Resistive touch sensors depend upon actual contact between the conductive layers, and this technique presents several problems. First, frequent contact causes the conductive layers to rub and may damage the conductive layers. Transparent conductive layers are brittle and flexing causes degradation in the conductive material due to microcracks at the flex point. With repeated flexing, an area of conductive material may flake off from one contact, thereby causing voids in the contact layers. Also, the conductive layer used in a resistive touch sensor may degrade due to interaction between the conductive layers and surrounding materials. Degradation of the conductive layers by the mechanisms discussed above may result in decreased optical transmission or loss of sensitivity, resolution, and accuracy in detecting the touch location.
A capacitive touch sensor typically includes a single conductive layer for touch detection. A finger touch to the sensor provides a capacitively coupled path from the conductive layer through the body to earth ground. The location of the contact point is detectable by controller circuitry that measures a change in a capacitively coupled electrical signal at the touch location.

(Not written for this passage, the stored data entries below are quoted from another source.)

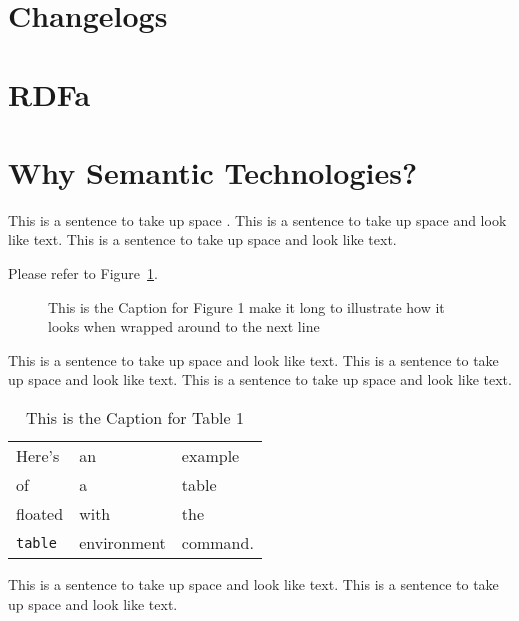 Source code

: \section{Changelogs}

\section{RDFa}

\section{Why Semantic Technologies?}

This is a sentence to take up space \cite{thisbook}.
This is a sentence to take up space and look like text.
This is a sentence to take up space and look like text.

Please refer to Figure~\ref{myfig}.  %

\begin{figure}
\centering
\vspace{2.0in} %
\caption{This is the Caption for Figure 1 make it long to illustrate
how it looks when wrapped around to the next line}
\label{myfig}  %
\end{figure}

This is a sentence to take up space and look like text.
This is a sentence to take up space and look like text.
This is a sentence to take up space and look like text.

\begin{table}
\caption[This is the Caption for Table 1]
            {This is the Caption for Table 1\cite{thisbook}}
\begin{center}
\begin{tabular}{lll}
Here's       & an          & example  \\
of           & a           & table    \\
floated      & with        & the      \\
\verb+table+ & environment & command.
\end{tabular}
\end{center}
\end{table}

This is a sentence to take up space and look like text.
This is a sentence to take up space and look like text.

In contrast to the resistive touch sensor, operation of the capacitive touch sensor described above does not require flexing a conductive layer to the point of contact. However, the capacitive sensor requires a more complex controller to compensate for low signal to noise ratio due to large external capacitance and the variability of the capacitance of the finger touch. A capacitive touch sensor requires that the touch produce a capacitively coupled circuit to ground and is only operable by a finger touch or a conductive stylus. Touches with a non-conductive stylus, gloved hand or fingernail are typically undetectable, or are undetectable under most circumstances. Further, operating a sensor by a finger touch may not provide the spatial resolution required for some applications, for example, drawing on a small hand held computer screen. Spatial resolution may be improved using a conductive stylus, however, some users find the requirement of a special stylus objectionable.